■ WORK TO BE COMPLETED
Each line of the data should be transcribed exactly as given.

Data records
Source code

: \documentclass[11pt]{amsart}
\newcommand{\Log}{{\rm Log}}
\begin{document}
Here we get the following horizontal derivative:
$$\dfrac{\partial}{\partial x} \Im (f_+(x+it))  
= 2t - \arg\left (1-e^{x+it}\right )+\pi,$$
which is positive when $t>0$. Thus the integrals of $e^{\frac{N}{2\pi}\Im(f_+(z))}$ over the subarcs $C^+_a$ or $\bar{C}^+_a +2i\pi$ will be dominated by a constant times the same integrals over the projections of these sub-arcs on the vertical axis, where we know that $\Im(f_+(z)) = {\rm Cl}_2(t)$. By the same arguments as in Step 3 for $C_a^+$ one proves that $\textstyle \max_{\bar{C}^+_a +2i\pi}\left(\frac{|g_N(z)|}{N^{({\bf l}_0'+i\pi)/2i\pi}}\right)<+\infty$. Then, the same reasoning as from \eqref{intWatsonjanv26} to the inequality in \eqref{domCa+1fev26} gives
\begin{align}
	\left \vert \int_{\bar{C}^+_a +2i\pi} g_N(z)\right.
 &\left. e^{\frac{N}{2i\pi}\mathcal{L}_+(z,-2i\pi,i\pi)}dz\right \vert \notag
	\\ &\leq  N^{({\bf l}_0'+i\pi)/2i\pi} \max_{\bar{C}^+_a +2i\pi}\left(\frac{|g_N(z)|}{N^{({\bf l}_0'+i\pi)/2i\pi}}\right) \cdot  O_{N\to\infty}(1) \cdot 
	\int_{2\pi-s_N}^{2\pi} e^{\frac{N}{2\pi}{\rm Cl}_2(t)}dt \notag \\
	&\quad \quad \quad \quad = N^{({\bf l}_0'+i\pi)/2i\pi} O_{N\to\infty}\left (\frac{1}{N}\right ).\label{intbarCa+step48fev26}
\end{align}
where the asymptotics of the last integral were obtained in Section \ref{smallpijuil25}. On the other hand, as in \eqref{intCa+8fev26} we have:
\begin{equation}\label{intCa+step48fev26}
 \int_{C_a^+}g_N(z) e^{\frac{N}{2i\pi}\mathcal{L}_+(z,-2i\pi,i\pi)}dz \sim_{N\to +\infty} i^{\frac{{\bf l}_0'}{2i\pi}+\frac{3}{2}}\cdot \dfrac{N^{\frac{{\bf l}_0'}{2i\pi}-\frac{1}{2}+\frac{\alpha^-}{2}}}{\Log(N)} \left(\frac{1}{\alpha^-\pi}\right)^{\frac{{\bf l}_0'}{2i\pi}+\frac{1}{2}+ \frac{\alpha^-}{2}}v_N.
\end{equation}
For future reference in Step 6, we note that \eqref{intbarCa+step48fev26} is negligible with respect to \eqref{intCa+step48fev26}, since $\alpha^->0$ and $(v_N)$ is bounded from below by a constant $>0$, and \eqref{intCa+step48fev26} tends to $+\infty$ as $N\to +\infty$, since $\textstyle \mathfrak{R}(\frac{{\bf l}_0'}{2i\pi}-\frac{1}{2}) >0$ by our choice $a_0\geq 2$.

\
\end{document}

■ SOLUTION
Source code

: \documentclass[11pt]{amsart}
\newcommand{\Log}{{\rm Log}}
\begin{document}
Here we get the following horizontal derivative:
$$\dfrac{\partial}{\partial x} \Im (f_+(x+it))  
= 2t - \arg\left (1-e^{x+it}\right )+\pi,$$
which is positive when $t>0$. Thus the integrals of $e^{\frac{N}{2\pi}\Im(f_+(z))}$ over the subarcs $C^+_a$ or $\bar{C}^+_a +2i\pi$ will be dominated by a constant times the same integrals over the projections of these sub-arcs on the vertical axis, where we know that $\Im(f_+(z)) = {\rm Cl}_2(t)$. By the same arguments as in Step 3 for $C_a^+$ one proves that $\textstyle \max_{\bar{C}^+_a +2i\pi}\left(\frac{|g_N(z)|}{N^{({\bf l}_0'+i\pi)/2i\pi}}\right)<+\infty$. Then, the same reasoning as from \eqref{intWatsonjanv26} to the inequality in \eqref{domCa+1fev26} gives
\begin{align}
	\left \vert \int_{\bar{C}^+_a +2i\pi} g_N(z)\right.
 &\left. e^{\frac{N}{2i\pi}\mathcal{L}_+(z,-2i\pi,i\pi)}dz\right \vert \notag
	\\ &\leq  N^{({\bf l}_0'+i\pi)/2i\pi} \max_{\bar{C}^+_a +2i\pi}\left(\frac{|g_N(z)|}{N^{({\bf l}_0'+i\pi)/2i\pi}}\right) \cdot  O_{N\to\infty}(1) \cdot 
	\int_{2\pi-s_N}^{2\pi} e^{\frac{N}{2\pi}{\rm Cl}_2(t)}dt \notag \\
	&\quad \quad \quad \quad = N^{({\bf l}_0'+i\pi)/2i\pi} O_{N\to\infty}\left (\frac{1}{N}\right ).\label{intbarCa+step48fev26}
\end{align}
where the asymptotics of the last integral were obtained in Section \ref{smallpijuil25}. On the other hand, as in \eqref{intCa+8fev26} we have:
\begin{equation}\label{intCa+step48fev26}
 \int_{C_a^+}g_N(z) e^{\frac{N}{2i\pi}\mathcal{L}_+(z,-2i\pi,i\pi)}dz \sim_{N\to +\infty} i^{\frac{{\bf l}_0'}{2i\pi}+\frac{3}{2}}\cdot \dfrac{N^{\frac{{\bf l}_0'}{2i\pi}-\frac{1}{2}+\frac{\alpha^-}{2}}}{\Log(N)} \left(\frac{1}{\alpha^-\pi}\right)^{\frac{{\bf l}_0'}{2i\pi}+\frac{1}{2}+ \frac{\alpha^-}{2}}v_N.
\end{equation}
For future reference in Step 6, we note that \eqref{intbarCa+step48fev26} is negligible with respect to \eqref{intCa+step48fev26}, since $\alpha^->0$ and $(v_N)$ is bounded from below by a constant $>0$, and \eqref{intCa+step48fev26} tends to $+\infty$ as $N\to +\infty$, since $\textstyle \mathfrak{R}(\frac{{\bf l}_0'}{2i\pi}-\frac{1}{2}) >0$ by our choice $a_0\geq 2$.

\
\end{document}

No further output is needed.